The answer must repeat every record exactly, with all pictures omitted.

═════ Data section

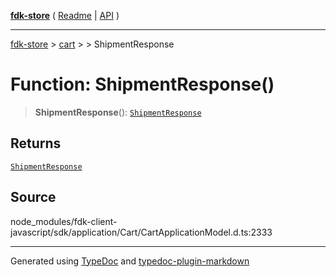 [**fdk-store**](../../../README.md) ( [Readme](../../../README.md) \| [API](../../../API.md) )

---

[fdk-store](../../../API.md) > [cart](../../README.md) > [<internal>](../README.md) > ShipmentResponse

# Function: ShipmentResponse()

> **ShipmentResponse**(): [`ShipmentResponse`](../type-aliases/type-alias.ShipmentResponse.md)

## Returns

[`ShipmentResponse`](../type-aliases/type-alias.ShipmentResponse.md)

## Source

node_modules/fdk-client-javascript/sdk/application/Cart/CartApplicationModel.d.ts:2333

---

Generated using [TypeDoc](https://typedoc.org/) and [typedoc-plugin-markdown](https://www.npmjs.com/package/typedoc-plugin-markdown)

══════════

Expected answer.
 [**fdk-store**](../../../README.md) ( [Readme](../../../README.md) \| [API](../../../API.md) )

---

[fdk-store](../../../API.md) > [cart](../../README.md) > [<internal>](../README.md) > ShipmentResponse

# Function: ShipmentResponse()

> **ShipmentResponse**(): [`ShipmentResponse`](../type-aliases/type-alias.ShipmentResponse.md)

## Returns

[`ShipmentResponse`](../type-aliases/type-alias.ShipmentResponse.md)

## Source

node_modules/fdk-client-javascript/sdk/application/Cart/CartApplicationModel.d.ts:2333

---

Generated using [TypeDoc](https://typedoc.org/) and [typedoc-plugin-markdown](https://www.npmjs.com/package/typedoc-plugin-markdown)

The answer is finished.